Arrivée à Konstantin. Peu avant, la traversée du village de Maysko était tout sauf agréable. Poules, chiens, chats, gosses étaient sur la route, sale, pleine de toutes sortes d'objets, pierres, bouts de ferraille... Population tsigane. Je n'ai rien contre eux, je ne voudrais pas faire ressentir ça dans mon texte. Je témoigne seulement de ce que j'ai ressenti : de la crainte, lorsque deux-trois gosses se sont précipités sur la moto en hurlant, le bras tendu. Que se passerait-il ici, si j'en renversais un par accident ? La traversée de ce village a donc été pour moi bien plus une épreuve qu'une joie. Quand je pense que je voyage pour le plaisir, admirer les paysages, voir les petits villages, m'arrêter boire un coup dans un bistrot... Non, ici, ce n'est pas possible, ma seule envie est de fuir. Tout ça pour dire que je n'apprécie pas du tout ces moments, ce n'est pas ce que je cherchais. Si Nicolas Bouvier était vivant et lisait ces lignes, il serait outré, lui qui écrivait que le voyage "doit vous user"... Je n'ai pas la même conception du voyage que lui. Je suis amoureux des textes qu'il a écrits, tellement beaux, mais je ne suis pas amoureux des Hommes comme il l'était. Je le regrette, j'ai essayé, mais ce n'est pas mon truc !

Une petite pensée pour Hélène, qui se reconnaîtra certainement si elle lit un jour ces lignes !

Je roule avec du stress, à cause de tout ça, qui s'ajoute à celui de la route, continuel. Et à celui de la recherche de logement, car quand je vois les villages que je traverse, je me demande bien où je vais pouvoir dormir ! Je pense qu'il ne me reste que les villes, moi qui d'ordinaire les fuit !

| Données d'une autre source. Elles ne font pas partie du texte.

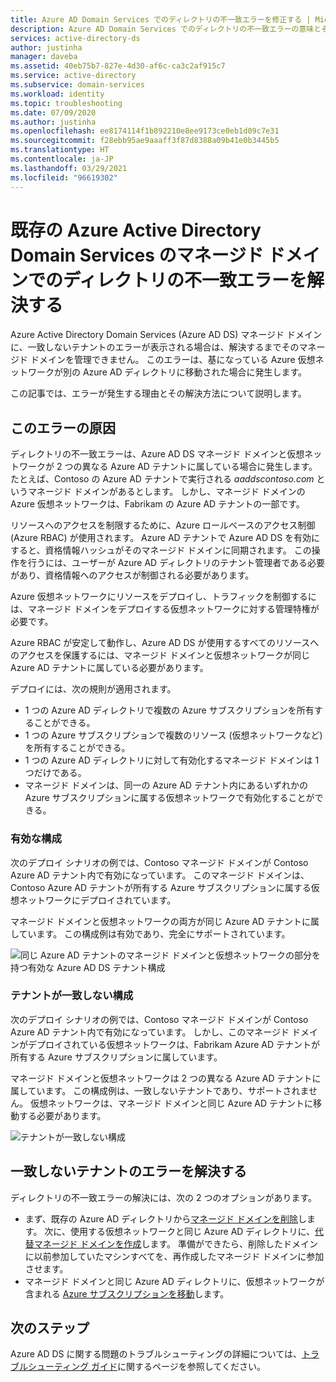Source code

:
 ```yaml
---
title: Azure AD Domain Services でのディレクトリの不一致エラーを修正する | Microsoft Docs
description: Azure AD Domain Services でのディレクトリの不一致エラーの意味とその解決方法について説明します
services: active-directory-ds
author: justinha
manager: daveba
ms.assetid: 40eb75b7-827e-4d30-af6c-ca3c2af915c7
ms.service: active-directory
ms.subservice: domain-services
ms.workload: identity
ms.topic: troubleshooting
ms.date: 07/09/2020
ms.author: justinha
ms.openlocfilehash: ee8174114f1b892210e8ee9173ce0eb1d09c7e31
ms.sourcegitcommit: f28ebb95ae9aaaff3f87d8388a09b41e0b3445b5
ms.translationtype: HT
ms.contentlocale: ja-JP
ms.lasthandoff: 03/29/2021
ms.locfileid: "96619302"
---
```

# <a name="resolve-mismatched-directory-errors-for-existing-azure-active-directory-domain-services-managed-domains"></a>既存の Azure Active Directory Domain Services のマネージド ドメインでのディレクトリの不一致エラーを解決する

Azure Active Directory Domain Services (Azure AD DS) マネージド ドメインに、一致しないテナントのエラーが表示される場合は、解決するまでそのマネージド ドメインを管理できません。 このエラーは、基になっている Azure 仮想ネットワークが別の Azure AD ディレクトリに移動された場合に発生します。

この記事では、エラーが発生する理由とその解決方法について説明します。

## <a name="what-causes-this-error"></a>このエラーの原因

ディレクトリの不一致エラーは、Azure AD DS マネージド ドメインと仮想ネットワークが 2 つの異なる Azure AD テナントに属している場合に発生します。 たとえば、Contoso の Azure AD テナントで実行される *aaddscontoso.com* というマネージド ドメインがあるとします。 しかし、マネージド ドメインの Azure 仮想ネットワークは、Fabrikam の Azure AD テナントの一部です。

リソースへのアクセスを制限するために、Azure ロールベースのアクセス制御 (Azure RBAC) が使用されます。 Azure AD テナントで Azure AD DS を有効にすると、資格情報ハッシュがそのマネージド ドメインに同期されます。 この操作を行うには、ユーザーが Azure AD ディレクトリのテナント管理者である必要があり、資格情報へのアクセスが制御される必要があります。

Azure 仮想ネットワークにリソースをデプロイし、トラフィックを制御するには、マネージド ドメインをデプロイする仮想ネットワークに対する管理特権が必要です。

Azure RBAC が安定して動作し、Azure AD DS が使用するすべてのリソースへのアクセスを保護するには、マネージド ドメインと仮想ネットワークが同じ Azure AD テナントに属している必要があります。

デプロイには、次の規則が適用されます。

- 1 つの Azure AD ディレクトリで複数の Azure サブスクリプションを所有することができる。
- 1 つの Azure サブスクリプションで複数のリソース (仮想ネットワークなど) を所有することができる。
- 1 つの Azure AD ディレクトリに対して有効化するマネージド ドメインは 1 つだけである。
- マネージド ドメインは、同一の Azure AD テナント内にあるいずれかの Azure サブスクリプションに属する仮想ネットワークで有効化することができる。

### <a name="valid-configuration"></a>有効な構成

次のデプロイ シナリオの例では、Contoso マネージド ドメインが Contoso Azure AD テナント内で有効になっています。 このマネージド ドメインは、Contoso Azure AD テナントが所有する Azure サブスクリプションに属する仮想ネットワークにデプロイされています。

マネージド ドメインと仮想ネットワークの両方が同じ Azure AD テナントに属しています。 この構成例は有効であり、完全にサポートされています。

![同じ Azure AD テナントのマネージド ドメインと仮想ネットワークの部分を持つ有効な Azure AD DS テナント構成](./media/getting-started/valid-tenant-config.png)

### <a name="mismatched-tenant-configuration"></a>テナントが一致しない構成

次のデプロイ シナリオの例では、Contoso マネージド ドメインが Contoso Azure AD テナント内で有効になっています。 しかし、このマネージド ドメインがデプロイされている仮想ネットワークは、Fabrikam Azure AD テナントが所有する Azure サブスクリプションに属しています。

マネージド ドメインと仮想ネットワークは 2 つの異なる Azure AD テナントに属しています。 この構成例は、一致しないテナントであり、サポートされません。 仮想ネットワークは、マネージド ドメインと同じ Azure AD テナントに移動する必要があります。

![テナントが一致しない構成](./media/getting-started/mismatched-tenant-config.png)

## <a name="resolve-mismatched-tenant-error"></a>一致しないテナントのエラーを解決する

ディレクトリの不一致エラーの解決には、次の 2 つのオプションがあります。

* まず、既存の Azure AD ディレクトリから[マネージド ドメインを削除](delete-aadds.md)します。 次に、使用する仮想ネットワークと同じ Azure AD ディレクトリに、[代替マネージド ドメインを作成](tutorial-create-instance.md)します。 準備ができたら、削除したドメインに以前参加していたマシンすべてを、再作成したマネージド ドメインに参加させます。
* マネージド ドメインと同じ Azure AD ディレクトリに、仮想ネットワークが含まれる [Azure サブスクリプションを移動](../cost-management-billing/manage/billing-subscription-transfer.md)します。

## <a name="next-steps"></a>次のステップ

Azure AD DS に関する問題のトラブルシューティングの詳細については、[トラブルシューティング ガイド](troubleshoot.md)に関するページを参照してください。
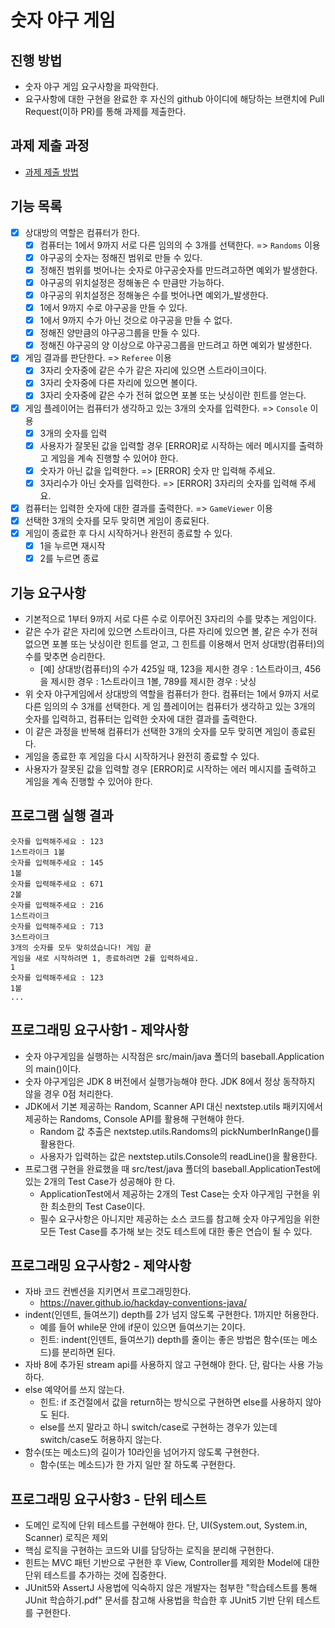 # 숫자 야구 게임

## 진행 방법

* 숫자 야구 게임 요구사항을 파악한다.
* 요구사항에 대한 구현을 완료한 후 자신의 github 아이디에 해당하는 브랜치에 Pull Request(이하 PR)를 통해 과제를 제출한다.

## 과제 제출 과정

* [과제 제출 방법](https://github.com/next-step/nextstep-docs/tree/master/precourse)

## 기능 목록

* [x] 상대방의 역할은 컴퓨터가 한다.
    * [x] 컴퓨터는 1에서 9까지 서로 다른 임의의 수 3개를 선택한다. => `Randoms` 이용
    * [x] 야구공의 숫자는 정해진 범위로 만들 수 있다.
    * [x] 정해진 범위를 벗어나는 숫자로 야구공숫자를 만드려고하면 예외가 발생한다.
    * [x] 야구공의 위치설정은 정해놓은 수 만큼만 가능하다.
    * [x] 야구공의 위치설정은 정해놓은 수를 벗어나면 예외가_발생한다.
    * [x] 1에서 9까지 수로 야구공을 만들 수 있다.
    * [x] 1에서 9까지 수가 아닌 것으로 야구공을 만들 수 없다.
    * [x] 정해진 양만큼의 야구공그룹을 만들 수 있다.
    * [x] 정해진 야구공의 양 이상으로 야구공그룹을 만드려고 하면 예외가 발생한다.
* [x] 게임 결과를 판단한다. => `Referee` 이용
    * [x] 3자리 숫자중에 같은 수가 같은 자리에 있으면 스트라이크이다.
    * [x] 3자리 숫자중에 다른 자리에 있으면 볼이다.
    * [x] 3자리 숫자중에 같은 수가 전혀 없으면 포볼 또는 낫싱이란 힌트를 얻는다.
* [x] 게임 플레이어는 컴퓨터가 생각하고 있는 3개의 숫자를 입력한다. => `Console` 이용
    * [x] 3개의 숫자를 입력
    * [x] 사용자가 잘못된 값을 입력할 경우 [ERROR]로 시작하는 에러 메시지를 출력하고 게임을 계속 진행할 수 있어야 한다.
    * [x] 숫자가 아닌 값을 입력한다. => [ERROR] 숫자 만 입력해 주세요.
    * [x] 3자리수가 아닌 숫자를 입력한다. => [ERROR] 3자리의 숫자를 입력해 주세요.
* [x] 컴퓨터는 입력한 숫자에 대한 결과를 출력한다. => `GameViewer` 이용
* [x] 선택한 3개의 숫자를 모두 맞히면 게임이 종료된다.
* [x] 게임이 종료한 후 다시 시작하거나 완전히 종료할 수 있다.
    * [x] 1을 누르면 재시작
    * [x] 2를 누르면 종료

## 기능 요구사항

* 기본적으로 1부터 9까지 서로 다른 수로 이루어진 3자리의 수를 맞추는 게임이다.
* 같은 수가 같은 자리에 있으면 스트라이크, 다른 자리에 있으면 볼, 같은 수가 전혀 없으면 포볼 또는 낫싱이란 힌트를 얻고, 그 힌트를 이용해서 먼저 상대방(컴퓨터)의 수를 맞추면 승리한다.
    * [예] 상대방(컴퓨터)의 수가 425일 때, 123을 제시한 경우 : 1스트라이크, 456을 제시한 경우 : 1스트라이크 1볼, 789를 제시한 경우 : 낫싱
* 위 숫자 야구게임에서 상대방의 역할을 컴퓨터가 한다. 컴퓨터는 1에서 9까지 서로 다른 임의의 수 3개를 선택한다. 게 임 플레이어는 컴퓨터가 생각하고 있는 3개의 숫자를 입력하고, 컴퓨터는 입력한 숫자에 대한
  결과를 출력한다.
* 이 같은 과정을 반복해 컴퓨터가 선택한 3개의 숫자를 모두 맞히면 게임이 종료된다.
* 게임을 종료한 후 게임을 다시 시작하거나 완전히 종료할 수 있다.
* 사용자가 잘못된 값을 입력할 경우 [ERROR]로 시작하는 에러 메시지를 출력하고 게임을 계속 진행할 수 있어야 한다.

## 프로그램 실행 결과

```
숫자를 입력해주세요 : 123
1스트라이크 1볼
숫자를 입력해주세요 : 145
1볼
숫자를 입력해주세요 : 671
2볼
숫자를 입력해주세요 : 216
1스트라이크
숫자를 입력해주세요 : 713
3스트라이크
3개의 숫자를 모두 맞히셨습니다! 게임 끝
게임을 새로 시작하려면 1, 종료하려면 2를 입력하세요.
1
숫자를 입력해주세요 : 123
1볼
...
```

## 프로그래밍 요구사항1 - 제약사항

* 숫자 야구게임을 실행하는 시작점은 src/main/java 폴더의 baseball.Application의 main()이다.
* 숫자 야구게임은 JDK 8 버전에서 실행가능해야 한다. JDK 8에서 정상 동작하지 않을 경우 0점 처리한다.
* JDK에서 기본 제공하는 Random, Scanner API 대신 nextstep.utils 패키지에서 제공하는 Randoms, Console API를 활용해 구현해야 한다.
    * Random 값 추출은 nextstep.utils.Randoms의 pickNumberInRange()를 활용한다.
    * 사용자가 입력하는 값은 nextstep.utils.Console의 readLine()을 활용한다.
* 프로그램 구현을 완료했을 때 src/test/java 폴더의 baseball.ApplicationTest에 있는 2개의 Test Case가 성공해야 한 다.
    * ApplicationTest에서 제공하는 2개의 Test Case는 숫자 야구게임 구현을 위한 최소한의 Test Case이다.
    * 필수 요구사항은 아니지만 제공하는 소스 코드를 참고해 숫자 야구게임을 위한 모든 Test Case를 추가해 보는 것도 테스트에 대한 좋은 연습이 될 수 있다.

## 프로그래밍 요구사항2 - 제약사항

* 자바 코드 컨벤션을 지키면서 프로그래밍한다.
    * https://naver.github.io/hackday-conventions-java/
* indent(인덴트, 들여쓰기) depth를 2가 넘지 않도록 구현한다. 1까지만 허용한다.
    * 예를 들어 while문 안에 if문이 있으면 들여쓰기는 2이다.
    * 힌트: indent(인덴트, 들여쓰기) depth를 줄이는 좋은 방법은 함수(또는 메소드)를 분리하면 된다.
* 자바 8에 추가된 stream api를 사용하지 않고 구현해야 한다. 단, 람다는 사용 가능하다.
* else 예약어를 쓰지 않는다.
    * 힌트: if 조건절에서 값을 return하는 방식으로 구현하면 else를 사용하지 않아도 된다.
    * else를 쓰지 말라고 하니 switch/case로 구현하는 경우가 있는데 switch/case도 허용하지 않는다.
* 함수(또는 메소드)의 길이가 10라인을 넘어가지 않도록 구현한다.
    * 함수(또는 메소드)가 한 가지 일만 잘 하도록 구현한다.

## 프로그래밍 요구사항3 - 단위 테스트

* 도메인 로직에 단위 테스트를 구현해야 한다. 단, UI(System.out, System.in, Scanner) 로직은 제외
* 핵심 로직을 구현하는 코드와 UI를 담당하는 로직을 분리해 구현한다.
* 힌트는 MVC 패턴 기반으로 구현한 후 View, Controller를 제외한 Model에 대한 단위 테스트를 추가하는 것에 집중한다.
* JUnit5와 AssertJ 사용법에 익숙하지 않은 개발자는 첨부한 "학습테스트를 통해 JUnit 학습하기.pdf" 문서를 참고해 사용법을 학습한 후 JUnit5 기반 단위 테스트를 구현한다.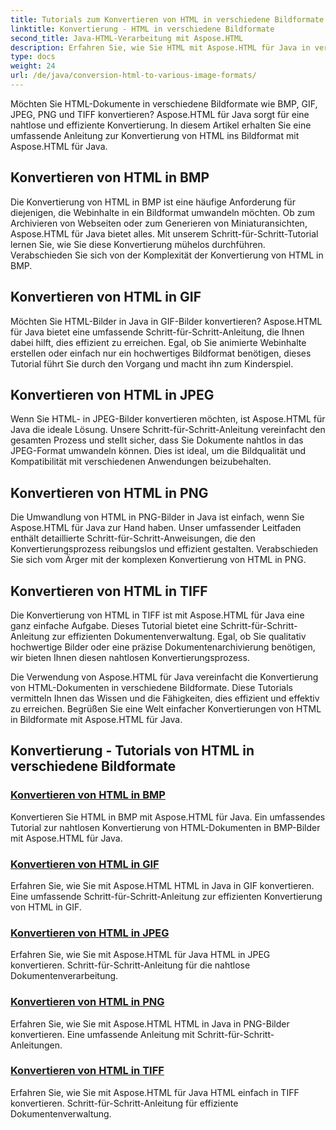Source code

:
 ```yaml
---
title: Tutorials zum Konvertieren von HTML in verschiedene Bildformate
linktitle: Konvertierung - HTML in verschiedene Bildformate
second_title: Java-HTML-Verarbeitung mit Aspose.HTML
description: Erfahren Sie, wie Sie HTML mit Aspose.HTML für Java in verschiedene Bildformate wie BMP, GIF, JPEG, PNG und TIFF konvertieren. Dieses umfassende Tutorial behandelt die effiziente Dokumentenverarbeitung.
type: docs
weight: 24
url: /de/java/conversion-html-to-various-image-formats/
---
```


Möchten Sie HTML-Dokumente in verschiedene Bildformate wie BMP, GIF, JPEG, PNG und TIFF konvertieren? Aspose.HTML für Java sorgt für eine nahtlose und effiziente Konvertierung. In diesem Artikel erhalten Sie eine umfassende Anleitung zur Konvertierung von HTML ins Bildformat mit Aspose.HTML für Java. 

## Konvertieren von HTML in BMP

Die Konvertierung von HTML in BMP ist eine häufige Anforderung für diejenigen, die Webinhalte in ein Bildformat umwandeln möchten. Ob zum Archivieren von Webseiten oder zum Generieren von Miniaturansichten, Aspose.HTML für Java bietet alles. Mit unserem Schritt-für-Schritt-Tutorial lernen Sie, wie Sie diese Konvertierung mühelos durchführen. Verabschieden Sie sich von der Komplexität der Konvertierung von HTML in BMP.

## Konvertieren von HTML in GIF

Möchten Sie HTML-Bilder in Java in GIF-Bilder konvertieren? Aspose.HTML für Java bietet eine umfassende Schritt-für-Schritt-Anleitung, die Ihnen dabei hilft, dies effizient zu erreichen. Egal, ob Sie animierte Webinhalte erstellen oder einfach nur ein hochwertiges Bildformat benötigen, dieses Tutorial führt Sie durch den Vorgang und macht ihn zum Kinderspiel.

## Konvertieren von HTML in JPEG

Wenn Sie HTML- in JPEG-Bilder konvertieren möchten, ist Aspose.HTML für Java die ideale Lösung. Unsere Schritt-für-Schritt-Anleitung vereinfacht den gesamten Prozess und stellt sicher, dass Sie Dokumente nahtlos in das JPEG-Format umwandeln können. Dies ist ideal, um die Bildqualität und Kompatibilität mit verschiedenen Anwendungen beizubehalten.

## Konvertieren von HTML in PNG

Die Umwandlung von HTML in PNG-Bilder in Java ist einfach, wenn Sie Aspose.HTML für Java zur Hand haben. Unser umfassender Leitfaden enthält detaillierte Schritt-für-Schritt-Anweisungen, die den Konvertierungsprozess reibungslos und effizient gestalten. Verabschieden Sie sich vom Ärger mit der komplexen Konvertierung von HTML in PNG.

## Konvertieren von HTML in TIFF

Die Konvertierung von HTML in TIFF ist mit Aspose.HTML für Java eine ganz einfache Aufgabe. Dieses Tutorial bietet eine Schritt-für-Schritt-Anleitung zur effizienten Dokumentenverwaltung. Egal, ob Sie qualitativ hochwertige Bilder oder eine präzise Dokumentenarchivierung benötigen, wir bieten Ihnen diesen nahtlosen Konvertierungsprozess.

Die Verwendung von Aspose.HTML für Java vereinfacht die Konvertierung von HTML-Dokumenten in verschiedene Bildformate. Diese Tutorials vermitteln Ihnen das Wissen und die Fähigkeiten, dies effizient und effektiv zu erreichen. Begrüßen Sie eine Welt einfacher Konvertierungen von HTML in Bildformate mit Aspose.HTML für Java.

## Konvertierung - Tutorials von HTML in verschiedene Bildformate
### [Konvertieren von HTML in BMP](./convert-html-to-bmp/)
Konvertieren Sie HTML in BMP mit Aspose.HTML für Java. Ein umfassendes Tutorial zur nahtlosen Konvertierung von HTML-Dokumenten in BMP-Bilder mit Aspose.HTML für Java.
### [Konvertieren von HTML in GIF](./convert-html-to-gif/)
Erfahren Sie, wie Sie mit Aspose.HTML HTML in Java in GIF konvertieren. Eine umfassende Schritt-für-Schritt-Anleitung zur effizienten Konvertierung von HTML in GIF.
### [Konvertieren von HTML in JPEG](./convert-html-to-jpeg/)
Erfahren Sie, wie Sie mit Aspose.HTML für Java HTML in JPEG konvertieren. Schritt-für-Schritt-Anleitung für die nahtlose Dokumentenverarbeitung.
### [Konvertieren von HTML in PNG](./convert-html-to-png/)
Erfahren Sie, wie Sie mit Aspose.HTML HTML in Java in PNG-Bilder konvertieren. Eine umfassende Anleitung mit Schritt-für-Schritt-Anleitungen.
### [Konvertieren von HTML in TIFF](./convert-html-to-tiff/)
Erfahren Sie, wie Sie mit Aspose.HTML für Java HTML einfach in TIFF konvertieren. Schritt-für-Schritt-Anleitung für effiziente Dokumentenverwaltung.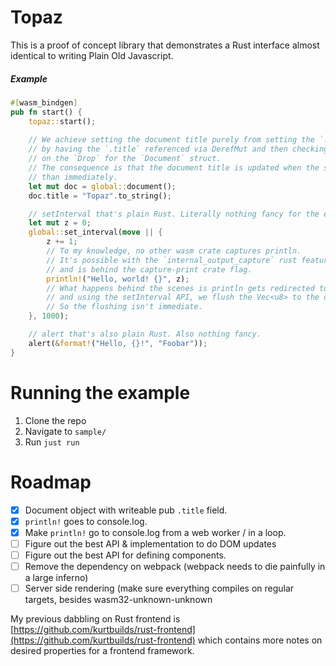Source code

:# Topaz

This is a proof of concept library that demonstrates a Rust interface almost identical to 
writing Plain Old Javascript.

##### Example 
```rust
#[wasm_bindgen]
pub fn start() {
    topaz::start();
    
    // We achieve setting the document title purely from setting the `.title` field
    // by having the `.title` referenced via DerefMut and then checking for changes
    // on the `Drop` for the `Document` struct.
    // The consequence is that the document title is updated when the struct drops, rather
    // than immediately. 
    let mut doc = global::document();
    doc.title = "Topaz".to_string();

    // setInterval that's plain Rust. Literally nothing fancy for the end user here.
    let mut z = 0;
    global::set_interval(move || {
        z += 1;
        // To my knowledge, no other wasm crate captures println.
        // It's possible with the `internal_output_capture` rust feature, so it requires the nightly compiler
        // and is behind the capture-print crate flag.
        println!("Hello, world! {}", z);
        // What happens behind the scenes is println gets redirected to a Vec<u8>
        // and using the setInterval API, we flush the Vec<u8> to the console.
        // So the flushing isn't immediate.
    }, 1000);

    // alert that's also plain Rust. Also nothing fancy.
    alert(&format!("Hello, {}!", "Foobar"));
}
```

# Running the example

1. Clone the repo
2. Navigate to `sample/`
3. Run `just run`

# Roadmap

- [x] Document object with writeable pub `.title` field.
- [x] `println!` goes to console.log.
- [x] Make `println!` go to console.log from a web worker / in a loop.
- [ ] Figure out the best API & implementation to do DOM updates
- [ ] Figure out the best API for defining components.
- [ ] Remove the dependency on webpack (webpack needs to die painfully in a large inferno)
- [ ] Server side rendering (make sure everything compiles on regular targets, besides wasm32-unknown-unknown

My previous dabbling on Rust frontend is 
[https://github.com/kurtbuilds/rust-frontend](https://github.com/kurtbuilds/rust-frontend)
which contains more notes on desired properties for a frontend framework.
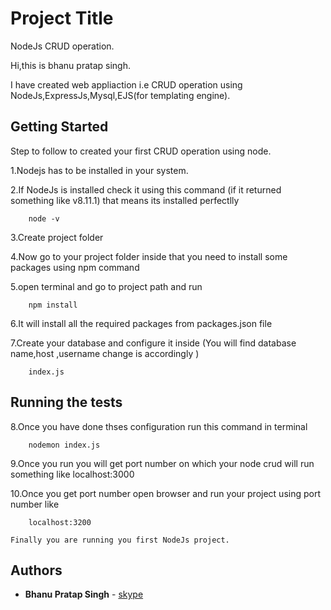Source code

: # Project Title

NodeJs CRUD operation.

Hi,this is bhanu pratap singh.

I have created web appliaction i.e CRUD operation using NodeJs,ExpressJs,Mysql,EJS(for templating engine).

## Getting Started

Step to follow to created your first CRUD operation using node.

1.Nodejs has to be installed in your system.

2.If NodeJs is installed check it using this command (if it returned something like v8.11.1) that means its installed perfectlly
```
	node -v
```
	
3.Create project folder 

4.Now go to your project folder inside that you need to install some packages using npm command

5.open terminal and go to project path and run 
```
	npm install
```
6.It will install all the required packages from packages.json file 	

7.Create your database and configure it inside (You will find database name,host ,username change is accordingly )
```
	index.js 
```	
## Running the tests

8.Once you have done thses configuration run this command in terminal
```
	nodemon index.js
```		
9.Once you run you will get port number on which your node crud will run something like localhost:3000

10.Once you get port number open browser and run your project using port number like
```
	localhost:3200
```	
	
	Finally you are running you first NodeJs project.
	
## Authors

* **Bhanu Pratap Singh**  - [skype](@bpss20108)	
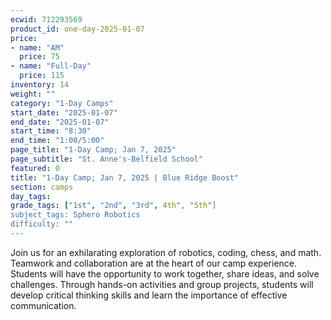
 ```yaml
---
ecwid: 712293569
product_id: one-day-2025-01-07
price:
- name: "AM"
  price: 75
- name: "Full-Day"
  price: 115
inventory: 14
weight: ""
category: "1-Day Camps"
start_date: "2025-01-07"
end_date: "2025-01-07"
start_time: "8:30"
end_time: "1:00/5:00"
page_title: "1-Day Camp; Jan 7, 2025"
page_subtitle: "St. Anne's-Belfield School"
featured: 0
title: "1-Day Camp; Jan 7, 2025 | Blue Ridge Boost"
section: camps
day_tags: 
grade_tags: ["1st", "2nd", "3rd", 4th", "5th"]
subject_tags: Sphero Robotics
difficulty: ""
---
```

Join us for an exhilarating exploration of robotics, coding, chess, and math. Teamwork and collaboration are at the heart of our camp experience. Students will have the opportunity to work together, share ideas, and solve challenges. Through hands-on activities and group projects, students will develop critical thinking skills and learn the importance of effective communication.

De plus, j'entends un petit bruit, nouveau, en roulant. Vanadis est-elle en train de me faire des siennes ? C'est un "toc-toc-toc" inaudible à basse vitesse, mais que je perçois vers 70/80 km/h, lorsque je passe en 5ème. Il semble provenir de la roue arrière, et ne me plait pas du tout.

Ici, à l'entrée de Merdanya, un petit monastère.

Je rentre. Une femme que l'on aperçoit en arrière-plan, avec un foulard noir, qui travaille. Oui, vous pouvez photographier ce que vous voulez... Je ne m'attendais surtout pas à trouver une femme ici, mais ça me fait plaisir. Ben oui, c'est comme ça, jaime bien les femmes. Je les taquine, mais je les aime. Par contre, la tombe, c'est pour un homme, genre moine ou prêtre, vu la photo. Les dates de la vie de cet homme : 1823-1893.

Vue sur le portail fermant l'allée conduisant au monastère.

Quelques maisons sur l'artère principale de Merdanya.

Sortie du village, comme vous l'avez tous compris.

Ensuite, ma foi, c'est l'arrivée en ville. De l'autre côté du Grand Balkan.

Veliko Tarnovo.

Des rabatteurs me font signe, et j'arrête. J'ai besoin d'eux, pour trouver un logement. Mais je suis très méfiant, depuis les paroles de Tihomir si peu sympathiques envers ses compatriotes. En effet, je ne sais pas sur qui je tombe. Bref, le gars parle très bien anglais. Il me propose un logement à 40 Lev. je lui dis que je veux un garage. Il m'explique que c'est juste à côté d'une banque, avec vidéo de surveillance. J'insiste pour le garage. Il me demande s'il peut monter sur la moto. Ils n'ont peur de rien... Hors de question de monter quelqu'un sur la moto, et même si je n'avais pas de sac ! Il me dit d'attendre, il appelle un ami. Je dis que je ne veux pas payer ce prix, de toute façon, et que je n'aime pas cette ville... Et je prends ma carte ostensiblement, en cherchant vréellement ce qu'il y a autour. Bref, je suis assez odieux, car le gars fait tout pour être sympathique, mais il faut bien se défendre, je suis en train de chercher un domicile sûr, c'est trop important pour être pris à la légère. Une voiture arrive, le gars parle français plutôt pas mal, il se défend bien, argumente bien, tant et si bien que je me décide à le suivre, "pour voir". La rue qu'il me fait prendre est tout sauf engageante, longue, étroite, mal pavée de pierres, en surplomb sur une falaise. Franchement, je n'y crois pas. On arrive. C'est ici. A flanc de colline, car à droite, derrière la maison, c'est le vide : on surplombe la rivière. Et à gauche, les maisons sont accrochés sur la montagne, au-dessus de ma tête.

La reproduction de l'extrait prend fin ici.